··· Data in this exercise ···

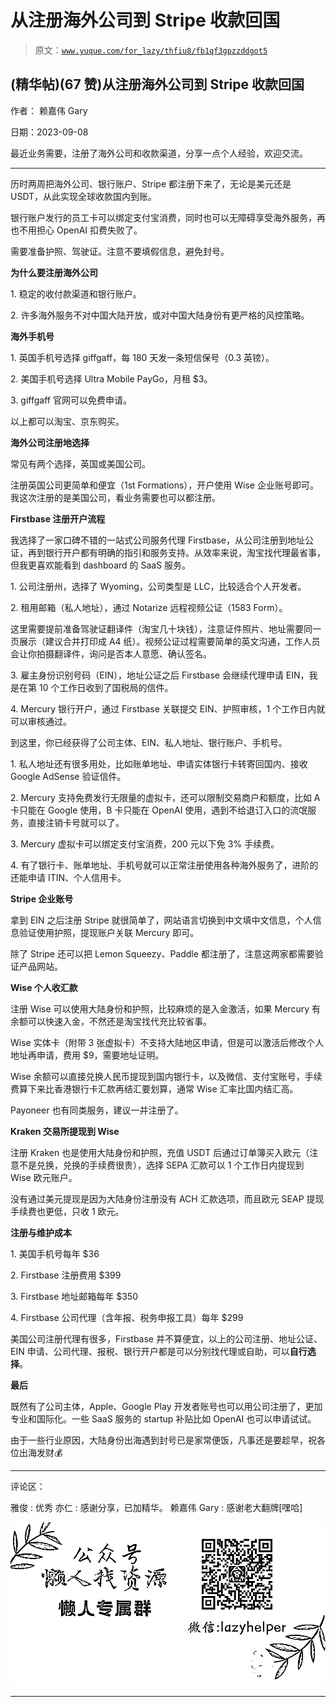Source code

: # 从注册海外公司到 Stripe 收款回国

> 原文：[`www.yuque.com/for_lazy/thfiu8/fb1qf3gpzzddgot5`](https://www.yuque.com/for_lazy/thfiu8/fb1qf3gpzzddgot5)

## (精华帖)(67 赞)从注册海外公司到 Stripe 收款回国

作者： 赖嘉伟 Gary

日期：2023-09-08

最近业务需要，注册了海外公司和收款渠道，分享一点个人经验，欢迎交流。

* * *

历时两周把海外公司、银行账户、Stripe 都注册下来了，无论是美元还是 USDT，从此实现全球收款国内到账。

银行账户发行的员工卡可以绑定支付宝消费，同时也可以无障碍享受海外服务，再也不用担心 OpenAI 扣费失败了。

需要准备护照、驾驶证。注意不要填假信息，避免封号。

**为什么要注册海外公司**

1\. 稳定的收付款渠道和银行账户。

2\. 许多海外服务不对中国大陆开放，或对中国大陆身份有更严格的风控策略。

**海外手机号**

1\. 英国手机号选择 giffgaff，每 180 天发一条短信保号（0.3 英镑）。

2\. 美国手机号选择 Ultra Mobile PayGo，月租 $3。

3\. giffgaff 官网可以免费申请。

以上都可以淘宝、京东购买。

**海外公司注册地选择**

常见有两个选择，英国或美国公司。

注册英国公司更简单和便宜（1st Formations），开户使用 Wise 企业账号即可。我这次注册的是美国公司，看业务需要也可以都注册。

**Firstbase 注册开户流程**

我选择了一家口碑不错的一站式公司服务代理 Firstbase，从公司注册到地址公证，再到银行开户都有明确的指引和服务支持。从效率来说，淘宝找代理最省事，但我更喜欢能看到 dashboard 的 SaaS 服务。

1\. 公司注册州，选择了 Wyoming，公司类型是 LLC，比较适合个人开发者。

2\. 租用邮箱（私人地址），通过 Notarize 远程视频公证（1583 Form）。

这里需要提前准备驾驶证翻译件（淘宝几十块钱），注意证件照片、地址需要同一页展示（建议合并打印成 A4 纸）。视频公证过程需要简单的英文沟通，工作人员会让你拍摄翻译件，询问是否本人意愿、确认签名。

3\. 雇主身份识别号码（EIN），地址公证之后 Firstbase 会继续代理申请 EIN，我是在第 10 个工作日收到了国税局的信件。

4\. Mercury 银行开户，通过 Firstbase 关联提交 EIN、护照审核，1 个工作日内就可以审核通过。

到这里，你已经获得了公司主体、EIN、私人地址、银行账户、手机号。

1\. 私人地址还有很多用处，比如账单地址、申请实体银行卡转寄回国内、接收 Google AdSense 验证信件。

2\. Mercury 支持免费发行无限量的虚拟卡，还可以限制交易商户和额度，比如 A 卡只能在 Google 使用，B 卡只能在 OpenAI 使用，遇到不给退订入口的流氓服务，直接注销卡号就可以了。

3\. Mercury 虚拟卡可以绑定支付宝消费，200 元以下免 3% 手续费。

4\. 有了银行卡、账单地址、手机号就可以正常注册使用各种海外服务了，进阶的还能申请 ITIN、个人信用卡。

**Stripe 企业账号**

拿到 EIN 之后注册 Stripe 就很简单了，网站语言切换到中文填中文信息，个人信息验证使用护照，提现账户关联 Mercury 即可。

除了 Stripe 还可以把 Lemon Squeezy、Paddle 都注册了，注意这两家都需要验证产品网站。

**Wise 个人收汇款**

注册 Wise 可以使用大陆身份和护照，比较麻烦的是入金激活，如果 Mercury 有余额可以快速入金，不然还是淘宝找代充比较省事。

Wise 实体卡（附带 3 张虚拟卡）不支持大陆地区申请，但是可以激活后修改个人地址再申请，费用 $9，需要地址证明。

Wise 余额可以直接兑换人民币提现到国内银行卡，以及微信、支付宝账号，手续费算下来比香港银行卡汇款再结汇要划算，通常 Wise 汇率比国内结汇高。

Payoneer 也有同类服务，建议一并注册了。

**Kraken 交易所提现到 Wise**

注册 Kraken 也是使用大陆身份和护照，充值 USDT 后通过订单簿买入欧元（注意不是兑换，兑换的手续费很贵），选择 SEPA 汇款可以 1 个工作日内提现到 Wise 欧元账户。

没有通过美元提现是因为大陆身份注册没有 ACH 汇款选项，而且欧元 SEAP 提现手续费也更低，只收 1 欧元。

**注册与维护成本**

1\. 美国手机号每年 $36

2\. Firstbase 注册费用 $399

3\. Firstbase 地址邮箱每年 $350

4\. Firstbase 公司代理（含年报、税务申报工具）每年 $299

美国公司注册代理有很多，Firstbase 并不算便宜，以上的公司注册、地址公证、EIN 申请、公司代理、报税、银行开户都是可以分别找代理或自助，可以**自行选择**。

**最后**

既然有了公司主体，Apple、Google Play 开发者账号也可以用公司注册了，更加专业和国际化。一些 SaaS 服务的 startup 补贴比如 OpenAI 也可以申请试试。

由于一些行业原因，大陆身份出海遇到封号已是家常便饭，凡事还是要趁早，祝各位出海发财💰

* * *

评论区：

雅俊 : 优秀
亦仁 : 感谢分享，已加精华。
赖嘉伟 Gary : 感谢老大翻牌[嘿哈]

![](img/1c37d505930596d12a88ab23e11aa07a.png)

* * *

···

● **How to complete this task**:
All lines from the one with "亦仁 : 感谢分享，已加精华。" to the end of the material above should be copied exactly, both ends included, and nothing else.

● **Solution to this problem**:
亦仁 : 感谢分享，已加精华。
赖嘉伟 Gary : 感谢老大翻牌[嘿哈]

![](img/1c37d505930596d12a88ab23e11aa07a.png)

* * *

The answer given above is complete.